» **DESCRIPTION OF THE TASK**:
Below are the records. Retype, exactly, the lines from the first through the line with "without images End ---&gt;", and leave out the pictures.

Dataset entries:
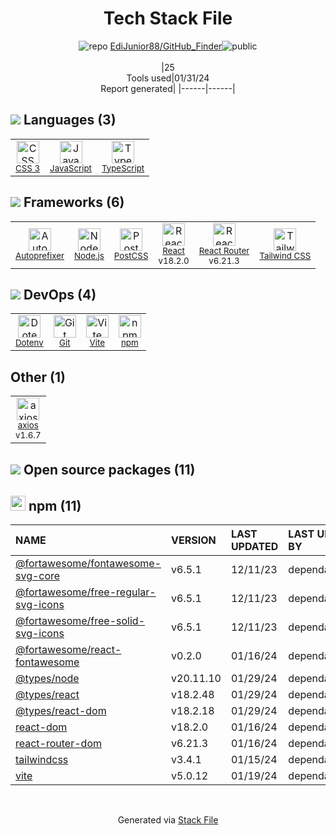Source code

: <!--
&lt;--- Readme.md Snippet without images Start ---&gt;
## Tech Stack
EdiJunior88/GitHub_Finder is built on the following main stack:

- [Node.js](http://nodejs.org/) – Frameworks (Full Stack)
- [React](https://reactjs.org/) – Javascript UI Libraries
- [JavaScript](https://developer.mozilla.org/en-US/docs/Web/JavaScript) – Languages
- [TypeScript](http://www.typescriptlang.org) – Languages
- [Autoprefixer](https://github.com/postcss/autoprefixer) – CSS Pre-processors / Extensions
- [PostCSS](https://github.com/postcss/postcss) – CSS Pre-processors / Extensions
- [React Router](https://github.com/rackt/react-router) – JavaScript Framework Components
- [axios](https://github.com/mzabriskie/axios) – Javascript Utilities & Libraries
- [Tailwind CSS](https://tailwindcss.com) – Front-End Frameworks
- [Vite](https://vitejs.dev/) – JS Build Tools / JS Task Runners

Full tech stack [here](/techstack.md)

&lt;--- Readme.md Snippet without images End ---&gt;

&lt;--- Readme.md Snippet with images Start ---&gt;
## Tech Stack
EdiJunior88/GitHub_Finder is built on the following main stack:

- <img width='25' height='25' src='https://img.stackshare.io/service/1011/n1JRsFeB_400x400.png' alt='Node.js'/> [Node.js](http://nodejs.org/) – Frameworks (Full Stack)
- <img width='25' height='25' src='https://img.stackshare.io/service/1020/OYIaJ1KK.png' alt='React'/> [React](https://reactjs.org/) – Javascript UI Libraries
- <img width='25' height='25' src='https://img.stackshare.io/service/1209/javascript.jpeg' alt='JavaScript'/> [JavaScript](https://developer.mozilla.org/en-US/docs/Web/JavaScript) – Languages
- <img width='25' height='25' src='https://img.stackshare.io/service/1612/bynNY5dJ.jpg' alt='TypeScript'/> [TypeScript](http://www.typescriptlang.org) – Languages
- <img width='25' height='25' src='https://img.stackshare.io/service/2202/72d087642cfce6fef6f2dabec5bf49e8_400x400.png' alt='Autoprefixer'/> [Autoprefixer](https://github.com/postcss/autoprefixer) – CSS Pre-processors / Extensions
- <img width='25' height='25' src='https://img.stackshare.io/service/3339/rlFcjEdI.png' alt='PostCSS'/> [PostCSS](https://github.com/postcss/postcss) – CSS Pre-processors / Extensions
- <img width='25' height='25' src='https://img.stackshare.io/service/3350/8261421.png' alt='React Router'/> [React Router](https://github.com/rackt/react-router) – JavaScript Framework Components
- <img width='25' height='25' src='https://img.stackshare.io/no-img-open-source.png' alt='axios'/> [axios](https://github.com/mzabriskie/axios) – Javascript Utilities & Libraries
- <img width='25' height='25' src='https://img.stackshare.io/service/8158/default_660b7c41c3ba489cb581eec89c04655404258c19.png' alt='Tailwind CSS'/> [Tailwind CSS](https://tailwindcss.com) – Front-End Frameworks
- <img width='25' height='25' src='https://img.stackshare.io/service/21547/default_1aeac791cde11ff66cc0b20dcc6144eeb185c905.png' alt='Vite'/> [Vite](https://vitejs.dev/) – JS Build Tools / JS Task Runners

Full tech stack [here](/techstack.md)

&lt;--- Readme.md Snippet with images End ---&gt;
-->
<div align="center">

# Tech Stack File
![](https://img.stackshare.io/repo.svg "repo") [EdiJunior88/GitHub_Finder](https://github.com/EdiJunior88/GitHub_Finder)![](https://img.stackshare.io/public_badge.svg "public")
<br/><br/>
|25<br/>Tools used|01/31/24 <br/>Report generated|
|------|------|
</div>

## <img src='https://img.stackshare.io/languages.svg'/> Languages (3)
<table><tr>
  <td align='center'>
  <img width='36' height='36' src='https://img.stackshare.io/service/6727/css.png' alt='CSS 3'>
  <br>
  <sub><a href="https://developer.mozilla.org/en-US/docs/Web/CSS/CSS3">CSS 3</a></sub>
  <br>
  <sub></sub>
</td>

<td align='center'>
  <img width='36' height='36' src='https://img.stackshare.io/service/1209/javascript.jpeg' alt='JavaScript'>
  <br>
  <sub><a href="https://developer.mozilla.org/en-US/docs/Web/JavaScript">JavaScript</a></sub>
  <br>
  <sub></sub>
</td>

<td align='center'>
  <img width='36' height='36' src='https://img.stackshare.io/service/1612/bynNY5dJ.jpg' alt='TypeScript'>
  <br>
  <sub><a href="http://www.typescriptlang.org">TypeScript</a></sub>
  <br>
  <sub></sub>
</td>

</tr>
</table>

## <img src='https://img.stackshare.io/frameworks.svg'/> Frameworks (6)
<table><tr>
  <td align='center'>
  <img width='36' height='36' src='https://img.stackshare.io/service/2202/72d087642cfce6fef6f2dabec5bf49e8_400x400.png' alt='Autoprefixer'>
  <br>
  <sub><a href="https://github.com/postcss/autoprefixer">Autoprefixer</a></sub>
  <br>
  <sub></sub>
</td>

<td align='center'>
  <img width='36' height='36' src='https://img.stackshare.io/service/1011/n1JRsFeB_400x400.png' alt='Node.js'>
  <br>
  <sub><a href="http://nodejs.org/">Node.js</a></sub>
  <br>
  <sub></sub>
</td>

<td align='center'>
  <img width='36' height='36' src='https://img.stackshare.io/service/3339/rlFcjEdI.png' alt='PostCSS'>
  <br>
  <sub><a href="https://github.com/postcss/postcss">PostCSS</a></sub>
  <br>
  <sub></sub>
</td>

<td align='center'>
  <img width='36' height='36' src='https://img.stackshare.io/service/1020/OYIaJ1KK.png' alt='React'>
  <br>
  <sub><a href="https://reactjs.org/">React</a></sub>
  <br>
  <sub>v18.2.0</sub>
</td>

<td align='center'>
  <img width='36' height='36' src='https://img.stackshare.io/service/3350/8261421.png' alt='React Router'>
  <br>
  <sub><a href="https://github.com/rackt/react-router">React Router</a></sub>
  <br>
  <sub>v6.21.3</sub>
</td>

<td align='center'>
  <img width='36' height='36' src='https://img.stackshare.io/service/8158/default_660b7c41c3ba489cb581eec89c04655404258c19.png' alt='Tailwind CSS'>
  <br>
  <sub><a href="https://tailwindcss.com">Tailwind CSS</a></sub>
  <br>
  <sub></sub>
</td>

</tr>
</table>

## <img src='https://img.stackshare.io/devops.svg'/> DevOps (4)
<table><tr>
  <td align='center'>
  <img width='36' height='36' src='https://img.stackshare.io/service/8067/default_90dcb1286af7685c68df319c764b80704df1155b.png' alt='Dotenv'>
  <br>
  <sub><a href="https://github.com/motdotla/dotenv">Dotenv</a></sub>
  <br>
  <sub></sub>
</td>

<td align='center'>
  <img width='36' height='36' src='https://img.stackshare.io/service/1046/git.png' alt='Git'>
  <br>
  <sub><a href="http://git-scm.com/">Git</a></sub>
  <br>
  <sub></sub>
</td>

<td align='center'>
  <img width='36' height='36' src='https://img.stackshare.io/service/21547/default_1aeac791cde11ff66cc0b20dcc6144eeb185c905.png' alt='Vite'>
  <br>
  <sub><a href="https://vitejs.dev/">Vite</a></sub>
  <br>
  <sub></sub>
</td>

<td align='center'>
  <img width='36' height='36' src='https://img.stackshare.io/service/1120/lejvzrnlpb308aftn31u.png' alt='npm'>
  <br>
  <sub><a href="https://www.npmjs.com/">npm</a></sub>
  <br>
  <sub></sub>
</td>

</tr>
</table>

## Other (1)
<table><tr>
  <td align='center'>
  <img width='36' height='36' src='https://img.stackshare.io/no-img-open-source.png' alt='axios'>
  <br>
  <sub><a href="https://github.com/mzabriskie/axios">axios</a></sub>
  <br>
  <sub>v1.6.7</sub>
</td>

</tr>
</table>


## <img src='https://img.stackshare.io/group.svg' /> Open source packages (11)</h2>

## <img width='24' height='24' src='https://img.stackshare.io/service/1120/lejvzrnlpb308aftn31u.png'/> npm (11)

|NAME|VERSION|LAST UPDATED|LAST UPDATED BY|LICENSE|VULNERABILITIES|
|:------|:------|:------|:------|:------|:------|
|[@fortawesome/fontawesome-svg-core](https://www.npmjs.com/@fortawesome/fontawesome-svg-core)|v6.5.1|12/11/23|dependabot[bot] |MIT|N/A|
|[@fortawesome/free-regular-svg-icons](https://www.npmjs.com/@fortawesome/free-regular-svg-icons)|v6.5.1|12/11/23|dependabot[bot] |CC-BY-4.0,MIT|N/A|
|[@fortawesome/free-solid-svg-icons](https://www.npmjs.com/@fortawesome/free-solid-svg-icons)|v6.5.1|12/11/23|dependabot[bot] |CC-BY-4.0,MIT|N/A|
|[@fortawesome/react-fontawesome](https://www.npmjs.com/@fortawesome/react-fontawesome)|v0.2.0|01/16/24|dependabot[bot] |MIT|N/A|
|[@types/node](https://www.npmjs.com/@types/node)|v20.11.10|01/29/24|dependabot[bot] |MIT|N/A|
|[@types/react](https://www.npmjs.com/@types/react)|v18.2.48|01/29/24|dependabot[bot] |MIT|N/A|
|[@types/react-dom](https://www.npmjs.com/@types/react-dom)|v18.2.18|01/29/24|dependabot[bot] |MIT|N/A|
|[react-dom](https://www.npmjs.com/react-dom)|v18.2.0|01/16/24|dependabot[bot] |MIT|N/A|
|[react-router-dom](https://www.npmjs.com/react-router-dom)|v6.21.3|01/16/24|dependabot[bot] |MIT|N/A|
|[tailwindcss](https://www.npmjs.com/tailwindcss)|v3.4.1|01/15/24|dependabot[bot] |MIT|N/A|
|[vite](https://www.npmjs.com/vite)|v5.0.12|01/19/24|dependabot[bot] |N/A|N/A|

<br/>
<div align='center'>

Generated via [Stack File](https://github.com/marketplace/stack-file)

» **WRITTEN ANSWER**:
Source code

: <!--
&lt;--- Readme.md Snippet without images Start ---&gt;
## Tech Stack
EdiJunior88/GitHub_Finder is built on the following main stack:

- [Node.js](http://nodejs.org/) – Frameworks (Full Stack)
- [React](https://reactjs.org/) – Javascript UI Libraries
- [JavaScript](https://developer.mozilla.org/en-US/docs/Web/JavaScript) – Languages
- [TypeScript](http://www.typescriptlang.org) – Languages
- [Autoprefixer](https://github.com/postcss/autoprefixer) – CSS Pre-processors / Extensions
- [PostCSS](https://github.com/postcss/postcss) – CSS Pre-processors / Extensions
- [React Router](https://github.com/rackt/react-router) – JavaScript Framework Components
- [axios](https://github.com/mzabriskie/axios) – Javascript Utilities & Libraries
- [Tailwind CSS](https://tailwindcss.com) – Front-End Frameworks
- [Vite](https://vitejs.dev/) – JS Build Tools / JS Task Runners

Full tech stack [here](/techstack.md)

&lt;--- Readme.md Snippet without images End ---&gt;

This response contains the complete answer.